* **Task details**: The required answer is a copy of each line in the entries below that includes "IMEI".

Plain-text document sources
──────────
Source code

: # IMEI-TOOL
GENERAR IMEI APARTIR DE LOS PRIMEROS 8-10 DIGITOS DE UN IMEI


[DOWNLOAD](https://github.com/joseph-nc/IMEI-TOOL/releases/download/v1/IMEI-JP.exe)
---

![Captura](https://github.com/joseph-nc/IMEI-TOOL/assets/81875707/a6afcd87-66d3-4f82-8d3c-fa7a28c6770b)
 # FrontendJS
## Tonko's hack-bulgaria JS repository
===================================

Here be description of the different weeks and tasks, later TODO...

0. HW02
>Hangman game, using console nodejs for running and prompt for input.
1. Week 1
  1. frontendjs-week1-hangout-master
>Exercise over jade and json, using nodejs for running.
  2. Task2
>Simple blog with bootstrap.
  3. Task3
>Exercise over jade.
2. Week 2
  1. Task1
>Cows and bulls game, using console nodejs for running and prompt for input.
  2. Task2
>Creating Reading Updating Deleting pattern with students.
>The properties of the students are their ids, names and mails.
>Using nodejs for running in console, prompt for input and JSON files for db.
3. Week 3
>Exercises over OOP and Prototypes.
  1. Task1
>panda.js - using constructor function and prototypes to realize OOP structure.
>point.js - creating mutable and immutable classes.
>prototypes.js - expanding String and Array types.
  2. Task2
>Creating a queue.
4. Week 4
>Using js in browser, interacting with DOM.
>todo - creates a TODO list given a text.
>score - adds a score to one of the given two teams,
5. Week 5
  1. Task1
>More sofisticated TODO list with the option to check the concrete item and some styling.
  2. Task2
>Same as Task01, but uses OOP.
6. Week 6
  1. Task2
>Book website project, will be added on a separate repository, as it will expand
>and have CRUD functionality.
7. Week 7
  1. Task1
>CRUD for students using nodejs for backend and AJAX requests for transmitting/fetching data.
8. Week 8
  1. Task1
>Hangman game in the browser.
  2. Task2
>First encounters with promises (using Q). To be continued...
──────────
* **Result**:
: # IMEI-TOOL
GENERAR IMEI APARTIR DE LOS PRIMEROS 8-10 DIGITOS DE UN IMEI
[DOWNLOAD](https://github.com/joseph-nc/IMEI-TOOL/releases/download/v1/IMEI-JP.exe)
![Captura](https://github.com/joseph-nc/IMEI-TOOL/assets/81875707/a6afcd87-66d3-4f82-8d3c-fa7a28c6770b)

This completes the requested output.